→ **Problem description**
Set down exactly the lines of the listing below, please, beginning with the first and ending with the line that holds "function $K(a,b;m)$ of two".

##### Excerpted records

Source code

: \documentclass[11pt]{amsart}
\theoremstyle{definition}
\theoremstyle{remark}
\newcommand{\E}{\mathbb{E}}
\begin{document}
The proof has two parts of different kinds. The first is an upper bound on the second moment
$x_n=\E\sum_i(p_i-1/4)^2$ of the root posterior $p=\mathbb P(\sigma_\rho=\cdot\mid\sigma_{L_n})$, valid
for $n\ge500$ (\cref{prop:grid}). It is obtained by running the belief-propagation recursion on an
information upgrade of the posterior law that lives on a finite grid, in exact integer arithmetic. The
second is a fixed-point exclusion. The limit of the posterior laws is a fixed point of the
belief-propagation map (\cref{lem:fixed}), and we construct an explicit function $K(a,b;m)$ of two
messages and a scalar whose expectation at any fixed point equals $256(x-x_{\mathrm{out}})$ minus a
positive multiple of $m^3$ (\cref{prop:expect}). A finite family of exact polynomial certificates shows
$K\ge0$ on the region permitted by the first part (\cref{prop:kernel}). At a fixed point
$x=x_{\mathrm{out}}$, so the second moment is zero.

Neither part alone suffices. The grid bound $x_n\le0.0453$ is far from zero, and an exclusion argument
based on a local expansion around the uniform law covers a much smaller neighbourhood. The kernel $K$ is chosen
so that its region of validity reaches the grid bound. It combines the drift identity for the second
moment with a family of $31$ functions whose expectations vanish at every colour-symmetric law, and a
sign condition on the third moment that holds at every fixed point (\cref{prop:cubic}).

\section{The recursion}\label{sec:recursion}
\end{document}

##########

→ **Result**
Source code

: \documentclass[11pt]{amsart}
\theoremstyle{definition}
\theoremstyle{remark}
\newcommand{\E}{\mathbb{E}}
\begin{document}
The proof has two parts of different kinds. The first is an upper bound on the second moment
$x_n=\E\sum_i(p_i-1/4)^2$ of the root posterior $p=\mathbb P(\sigma_\rho=\cdot\mid\sigma_{L_n})$, valid
for $n\ge500$ (\cref{prop:grid}). It is obtained by running the belief-propagation recursion on an
information upgrade of the posterior law that lives on a finite grid, in exact integer arithmetic. The
second is a fixed-point exclusion. The limit of the posterior laws is a fixed point of the
belief-propagation map (\cref{lem:fixed}), and we construct an explicit function $K(a,b;m)$ of two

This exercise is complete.